Cleaning Supplies: Here’s What You Need
There are a few things you’ll need to have on hand before you get started. Some are absolutely necessary, but some can be swapped for alternatives – just use your best judgment in doing so. Remember, what you choose to clean your knife with will, in part, determine the life of your blade – so you should take care as such. Don’t trade anything out or skip a supply or step out of sheer convenience, because it can have negative consequences.
Scotch Brite No Scratch Scour Pads
In order to scrub off any impurities from your blade, such as dirt or rust, you’ll want to have a non-abrasive scouring pad. Do not, under any circumstances, use steel wool, as it will strip the metal from your blade, severely shortening its functional life and scratching it terribly. These ones from Scotch-Brite will work perfectly, as they are made of no-scratch nylon, can be washed and reused, and aren’t too pricey. Alternatively, you can use wet/dry fine grit sandpaper, and it should also get the job done.
OXO Good Grips Deep Clean Brush Set
The scouring pad you use isn’t necessarily going to clean all the gunk off your blade. To get anything that your scouring pad misses, you’ll want a non-abrasive cleaning brush. These ones from OXO Good Grips are excellent, though you could also swap them out for a regular toothbrush or, if you’ve got a really rusty blade, you might want to get a brass bristled brush. If the latter is your choice, however, be careful not to strip your blade of too much material. Metal on metal is always a risky choice with cleaning.
Hoppe’s No. 9 Gun Bore Cleaner
Designed to clean gunk and rusk off of gun barrels, this oil is a superb cleaner for pocket knives, as well. As an added bonus, it’s also made in the USA. If you don’t want to spend the $8 bucks to purchase this, however, you can also swap it out for a mild dish soap. Again, this depends upon how much you value your blade and whether it is important enough to get something specifically designed for cleaning a metal tool. Just don’t get anything grainy, abrasive, or acidic, as it can have a severe negative effect on the end result.

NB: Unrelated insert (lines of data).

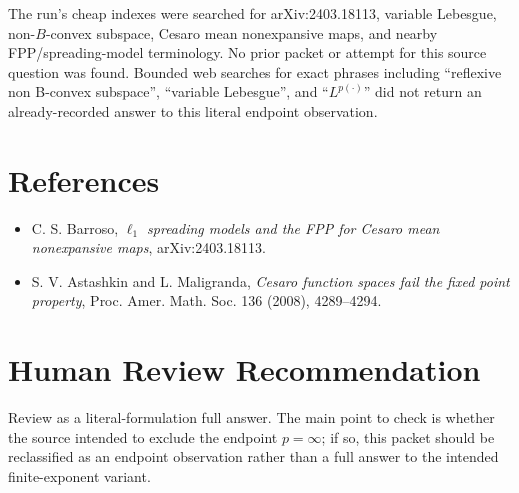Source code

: \documentclass[11pt]{article}
\begin{document}
The run's cheap indexes were searched for arXiv:2403.18113, variable
Lebesgue, non-\(B\)-convex subspace, Cesaro mean nonexpansive maps, and nearby
FPP/spreading-model terminology.  No prior packet or attempt for this source
question was found.  Bounded web searches for exact phrases including
``reflexive non B-convex subspace'', ``variable Lebesgue'', and
``\(L^{p(\cdot)}\)'' did not return an already-recorded answer to this literal
endpoint observation.

\section{References}

\begin{itemize}[leftmargin=*]
\item C. S. Barroso, \emph{\(\ell_1\) spreading models and the FPP for Cesaro
mean nonexpansive maps}, arXiv:2403.18113.
\item S. V. Astashkin and L. Maligranda, \emph{Cesaro function spaces fail the
fixed point property}, Proc. Amer. Math. Soc. 136 (2008), 4289--4294.
\end{itemize}

\section{Human Review Recommendation}

Review as a literal-formulation full answer.  The main point to check is
whether the source intended to exclude the endpoint \(p=\infty\); if so, this
packet should be reclassified as an endpoint observation rather than a full
answer to the intended finite-exponent variant.
\end{document}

Liquid Wrench L112 Penetrating Oil
Both for after-care and cleaning the hinge of your blade, this penetrating oil is perfect for lubricating your knife’s pivot and is better than, say, WD-40. That’s not to say you couldn’t swap it out – you absolutely can and it will work just fine for most blades – but if you have something that’s perhaps a family heirloom or a very expensive pocket knife, we suggest something a little more robust.
Q-tips Cotton Swabs
As mentioned, you don’t have to take your knife apart to clean it. But, if you want to get in all the nooks and crannies, it helps to have a box of cotton swabs. They’re cheap, effective, and small enough that they can get the job done no problem.
Polishing Cleaning Cloth
To wipe off all the excess gunk and oils after you’ve finished cleaning, a non-abrasive cleaning cloth is essential. Sure, you could use a normal terry cloth towel, but you might not end up with a thoroughly wiped down blade after everything is said and done. Similarly, paper towels can leave behind fibers. In our opinion, this polishing cloth is a much better option and will get your knife clean as a whistle.
Step By Step: A Method To The Madness
First and foremost, you’ll want to make sure you have all your supplies on hand, clear out your workspace, and have a trash can nearby and some paper towels or rags to clean up any spills or debris. You may also want a pair of rubber gloves to keep your hands clean and protected. Once you’ve prepared everything, the following steps will get your knife back in working order. Just remember, ever knife is different – from its format, to the locking mechanism, to its purpose, and so on – and so cleaning will be a little different for every knife. These basic steps, however, can be altered to suit just about any folding blade out there. If you’re worried that your knife can’t be maintained in this manner, get in touch with the manufacturer to find out your options.
Alternative Action: Other Knife Cleaning Options
While the above method works pretty well for most everyday carry pocket knives, some folks may want to look to other solutions – whether that’s because they’re interested in a more thorough cleaning or because they don’t want to get their hands dirty and risk harming their knife. Luckily, there are a couple different alternative options for cleaning your knife. Not including the obvious: buying a new one.
Alt Option 1: Full Dismantling
As we mentioned before, you do not have to completely take your knife apart in order to give it a decent cleaning. But, if you’re confident enough in your abilities, are familiar with the working parts of your knife, or own a blade designed for easy dismantling, you absolutely can take your knife apart and clean it piece by piece. It’s longer and a good deal more complicated, but the upside is the thoroughness of the cleaning. Apart from the fact that you’re taking the knife apart, the cleaning methods you follow should be basically the same as above. Again, we do not recommend this for amateurs and suggest that you get in touch with your knife’s manufacturer for their suggestions and warranty information before you try and take it apart.
Alt Option 2: Mail-In Services/Workshops
There are a number of different customizers and brands that offer knife comprehensive restorations via mail-in. Yes, it sounds risky. Not only are you sending in your knife to a person you may have never even heard of before, but you also have to depend upon the USPS (or whatever alternative you choose) to get your blade to and from the workshop. Still, you’ll have to weigh those cons against how badly you want your knife fixed and how little you want to do it yourself. Alternatively, if you do a little digging, you can probably find a metalworker or knife maker in your area that can provide the same service. You’re still going to have to hand your blade over, but you won’t need to ship it anywhere.